Mais interessados em jogar bola, os atleticanos dominaram o jogo e o placar foi até tímido. Mas os acontecimentos dentro de campo acabaram perdendo espaço para a selvageria fora dele.
A primeira confusão foi após a expulsão de Tcheco. Ao se dirigir ao vestiário, o meia encontrou-se com o presidnete do Conselho Deliberativo do Atlético, Mario Celso Petraglia. Segundo o atleta, o dirigente o ofendeu verbalmente e depois permitiu que os seguranças do clube o agredissem. Na versão de Petraglia, o jogador é que partiu para a agressão assim que o avistou na sala de imprensa do estádio.
O segundo assalto da luta aconteceu logo após o fim da partida, ainda dentro de campo, com um empurra-empurra generalizado. Em seguida, mais uma vez na sala de imprensa, o volante gremista Eduardo Costa se envolveu em outra confusão com Claiton. ''Eu estava dando uma entrevista e fui agredido por trás, então realmente não dá para aceitar isso'', explicou o atleticano, que registrou Boletim de Ocorrência no 8º Distrito Policial.
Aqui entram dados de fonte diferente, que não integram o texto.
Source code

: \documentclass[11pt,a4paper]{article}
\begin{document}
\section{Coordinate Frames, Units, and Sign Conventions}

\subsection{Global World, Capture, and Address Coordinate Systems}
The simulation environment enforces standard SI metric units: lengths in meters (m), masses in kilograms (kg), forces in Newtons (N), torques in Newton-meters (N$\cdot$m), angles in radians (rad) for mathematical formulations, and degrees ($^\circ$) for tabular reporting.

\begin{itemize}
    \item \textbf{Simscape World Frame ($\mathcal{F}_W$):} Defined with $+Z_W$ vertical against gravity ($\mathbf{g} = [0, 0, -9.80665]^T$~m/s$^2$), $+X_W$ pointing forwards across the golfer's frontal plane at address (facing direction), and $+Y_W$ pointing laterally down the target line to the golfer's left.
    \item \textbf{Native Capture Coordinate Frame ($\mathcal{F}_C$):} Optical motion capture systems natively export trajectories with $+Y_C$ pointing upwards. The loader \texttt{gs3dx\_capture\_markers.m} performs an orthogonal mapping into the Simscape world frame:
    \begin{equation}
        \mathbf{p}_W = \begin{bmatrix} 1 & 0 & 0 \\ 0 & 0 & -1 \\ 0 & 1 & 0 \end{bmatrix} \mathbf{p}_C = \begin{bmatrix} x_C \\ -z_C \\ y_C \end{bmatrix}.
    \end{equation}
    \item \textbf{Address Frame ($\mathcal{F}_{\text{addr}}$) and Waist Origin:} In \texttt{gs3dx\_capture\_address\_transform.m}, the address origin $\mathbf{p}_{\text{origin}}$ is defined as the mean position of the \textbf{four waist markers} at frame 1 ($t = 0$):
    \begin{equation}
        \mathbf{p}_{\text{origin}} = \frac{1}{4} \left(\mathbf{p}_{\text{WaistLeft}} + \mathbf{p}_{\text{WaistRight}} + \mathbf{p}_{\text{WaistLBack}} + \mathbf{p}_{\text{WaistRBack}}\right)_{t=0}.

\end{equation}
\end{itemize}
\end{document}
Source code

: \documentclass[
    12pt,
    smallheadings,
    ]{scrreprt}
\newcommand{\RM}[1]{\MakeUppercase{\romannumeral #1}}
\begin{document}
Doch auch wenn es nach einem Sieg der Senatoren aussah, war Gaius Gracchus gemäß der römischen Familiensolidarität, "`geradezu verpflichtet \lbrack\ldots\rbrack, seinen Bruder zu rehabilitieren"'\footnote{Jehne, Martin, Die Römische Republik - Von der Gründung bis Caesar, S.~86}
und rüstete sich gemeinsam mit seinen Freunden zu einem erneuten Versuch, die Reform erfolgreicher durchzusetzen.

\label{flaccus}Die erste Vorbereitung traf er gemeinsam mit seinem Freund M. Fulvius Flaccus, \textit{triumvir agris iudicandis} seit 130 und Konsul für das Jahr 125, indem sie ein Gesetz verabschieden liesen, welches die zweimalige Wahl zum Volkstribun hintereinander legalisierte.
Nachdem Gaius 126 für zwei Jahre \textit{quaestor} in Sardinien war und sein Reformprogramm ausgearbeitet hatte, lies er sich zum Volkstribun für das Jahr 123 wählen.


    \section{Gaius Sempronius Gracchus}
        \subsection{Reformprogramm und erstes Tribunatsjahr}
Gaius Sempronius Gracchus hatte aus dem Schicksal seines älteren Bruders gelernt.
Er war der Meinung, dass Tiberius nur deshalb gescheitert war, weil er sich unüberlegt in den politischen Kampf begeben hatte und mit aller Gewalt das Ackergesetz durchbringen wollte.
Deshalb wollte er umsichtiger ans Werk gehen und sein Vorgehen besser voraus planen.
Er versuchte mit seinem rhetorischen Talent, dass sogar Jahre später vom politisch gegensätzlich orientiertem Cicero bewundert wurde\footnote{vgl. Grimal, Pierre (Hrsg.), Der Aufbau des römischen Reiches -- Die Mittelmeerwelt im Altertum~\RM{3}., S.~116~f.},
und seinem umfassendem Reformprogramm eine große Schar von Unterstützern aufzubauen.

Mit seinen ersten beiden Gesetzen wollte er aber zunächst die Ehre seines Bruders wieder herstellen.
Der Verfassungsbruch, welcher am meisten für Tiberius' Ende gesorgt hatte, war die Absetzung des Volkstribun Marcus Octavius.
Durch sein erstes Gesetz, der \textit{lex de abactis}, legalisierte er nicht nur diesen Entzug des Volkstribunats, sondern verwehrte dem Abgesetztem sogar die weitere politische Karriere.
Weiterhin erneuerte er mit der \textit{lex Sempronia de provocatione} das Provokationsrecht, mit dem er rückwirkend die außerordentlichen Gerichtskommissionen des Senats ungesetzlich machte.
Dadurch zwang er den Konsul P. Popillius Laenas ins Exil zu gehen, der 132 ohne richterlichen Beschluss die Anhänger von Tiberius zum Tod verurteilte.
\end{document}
Mas a violência, que só não foi maior porque a Polícia Militar apreendeu armas e munição com a torcida gremista, teve ainda um novo capítulo. Na manhã de ontem, Petraglia, que se dirigia para São Paulo, encontrou-se na sala de embarque com a delegação gaúcha e uma nova briga aconteceu. De acordo com o dirigente atleticano, foram os adversários que o agrediram. ''Eu estava lendo o meu jornal quando eles vieram para cima, com ofensas morais e físicas. Me viram só e me agrediram com chutes, empurrões, pontapés e com celulares'', descreveu Petraglia.
Já a nota oficial do Grêmio dá uma versão diferente: ''Petraglia pessoalmente (porém cercado por seguranças) tratou de partir para as vias de fato abordando o jogador Tcheco quando este acabara de ser expulso de campo. Não bastasse isso, no dia seguinte esteve no aeroporto da capital paranaense para provocar os membros da delegação gremista''.